La main oscillait lentement. A l’extrémité des doigts fins et manucurés, le stylo tremblait. Par trois fois, il sembla que la pointe faillit tomber, comme attirée par le sol. Mais tel un métronome, elle reprenait toujours sa course en sens inverse, et se remettait à se balancer. En lents balanciers réguliers. D’un coup, le battement stoppa. Les doigts, maintenant humides, s’écartèrent soudain. La pointe cessa de trembler. Suspendu un instant, le stylo chuta lourdement, rompant le calme de l’instant. Les doigts se reposèrent enfin sur la page blanche, qu’ils imprégnèrent de transpiration, faisant doucement gondoler les fibres.

La page. L’écriture lui paraissait désormais un tombeau sans fond. Cette page, que lui importait maintenant de la remplir… Il avait passé des années à se convaincre que sa voie était de raconter des histoires, des contes, des articles, des nouvelles et romans de toutes sortes. Tentant de devenir par la force des mots créateur, il avait trouvé chez un brocanteur un magnifique bureau en acajou, s’était renseigné sur les meilleurs papetiers de la ville, pour offrir à son travail l’écrin de papier qu’il méritait. Il s’était même procuré un précieux stylo-plume en ivoire, avec pointe en titane et muni d’un large réservoir en verre -le plus beau qu’il eût jamais vu-, le tout pour servir au mieux son art. Il avait fait un sacerdoce de mettre la vie et le monde en mots.

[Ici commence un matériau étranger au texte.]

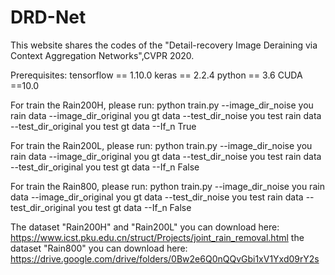 # DRD-Net
This website shares the codes of the "Detail-recovery Image Deraining via Context Aggregation Networks",CVPR 2020.

Prerequisites:
tensorflow == 1.10.0
keras == 2.2.4
python == 3.6
CUDA ==10.0

For train the Rain200H, please run:
python train.py --image_dir_noise you rain data --image_dir_original you gt data --test_dir_noise you test rain data --test_dir_original you test gt data --If_n True

For train the Rain200L, please run:
python train.py --image_dir_noise you rain data --image_dir_original you gt data --test_dir_noise you test rain data --test_dir_original you test gt data --If_n False

For train the Rain800, please run:
python train.py --image_dir_noise you rain data --image_dir_original you gt data --test_dir_noise you test rain data --test_dir_original you test gt data --If_n False

The dataset "Rain200H" and "Rain200L" you can download here:
https://www.icst.pku.edu.cn/struct/Projects/joint_rain_removal.html
the dataset "Rain800" you can download here:
https://drive.google.com/drive/folders/0Bw2e6Q0nQQvGbi1xV1Yxd09rY2s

Mais soudain ce bel élan se brisait de l’intérieur. L’absurdité de l’écriture lui sautait au visage. Pourquoi écrire, pourquoi toujours imposer sa marque sur le temps? Au lieu de remplir sa vie comme il remplissait ses carnets, il ne faisait que salir la blancheur virginale des feuillets. Ce sentiment le prit à la gorge, d’un coup, alors qu’il était attablé comme à l’ordinaire devant le rectangle sacré qui devait réaliser son rêve.

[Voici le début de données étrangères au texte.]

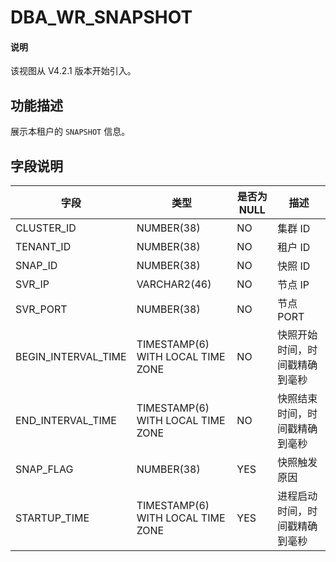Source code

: # DBA_WR_SNAPSHOT 

<main id="notice" type='explain'>
  <h4>说明</h4>
  <p>该视图从 V4.2.1 版本开始引入。</p>
</main>

## 功能描述

展示本租户的 `SNAPSHOT` 信息。

## 字段说明

| **字段** | **类型** | **是否为 NULL** | **描述** |
| --- | --- | --- | --- |
| CLUSTER_ID | NUMBER(38) | NO | 集群 ID |
| TENANT_ID | NUMBER(38) | NO | 租户 ID |
| SNAP_ID | NUMBER(38) | NO | 快照 ID  |
| SVR_IP | VARCHAR2(46) | NO | 节点 IP |
| SVR_PORT | NUMBER(38) | NO | 节点 PORT |
| BEGIN_INTERVAL_TIME | TIMESTAMP(6) WITH LOCAL TIME ZONE | NO | 快照开始时间，时间戳精确到毫秒 |
| END_INTERVAL_TIME | TIMESTAMP(6) WITH LOCAL TIME ZONE | NO | 快照结束时间，时间戳精确到毫秒 |
| SNAP_FLAG | NUMBER(38) | YES | 快照触发原因 |
| STARTUP_TIME | TIMESTAMP(6) WITH LOCAL TIME ZONE | YES | 进程启动时间，时间戳精确到毫秒 |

Il n’avait fallu d’un rien, d’un détail pour que, d’auteur amoureux de son œuvre encore à bâtir, il ne passe au dégoût de son art. Un rien, à peine ce qu’on pourrait appeler un acte, juste une petite suite de déceptions en apparence anodines mais qui, répétées, lui donnaient maintenant la nausée. Au départ, ce ne fût, oh presque rien, une griffe sur le coin gauche de la feuille. Avec le froid, son stylo-plume marchait mal, un comble pour la somme qu’il avait investi pour l’acquérir. Cette petite griffe, ce n’était pas grand chose, mais c’était laid. Le papier était déchiré, il y avait presque un trou, et l’encre avait fait des marques chaotiques sur la belle trame du papier de bohème. Il avait dû changer de feuille. Trop de fois.

Puis, ce furent les ratures, qui détruisent l’harmonie d’une page bien pleine par leur saleté de présence. Et la page restait mutilée à jamais par cette balafre, dépouille hideuse d’un mot qu’on ne voulait plus, mais qui reste là néanmoins, comme un cadavre qui ne se laisse pas enterrer; qui, même dans le linceul de ces deux traits rageurs qui le transpercent de toutes parts, reste planté au milieu de la page, et dit: je vous emmerde.

D’autres imperfections s’en mêlèrent: les fautes, la qualité du papier, jamais assez bonne, et puis doucement, l’envie d’écrire le quitta. Il s’y mettait presque de force, décalait dès qu’il le pouvait ses horaires de travail ordinaire, prétextait une partie de poker chez de bons amis ou une soirée quelconque, et presque d’un coup, sans éclat, délaissa sa plume. Il y eut des sursauts bien sûr, des réactions impulsives où il revenait à son bureau, mais de plus en plus rarement. A la fin, il en arrivait à écrire sur l’écriture elle-même, tant il peinait à trouver un sujet valable… Mais ce qui le minait au plus profond au final, restait la virginale beauté de la page blanche. Pourquoi écrire, dans quel but, quel sujet pourrait être assez important pour sacrifier, scarifier une page?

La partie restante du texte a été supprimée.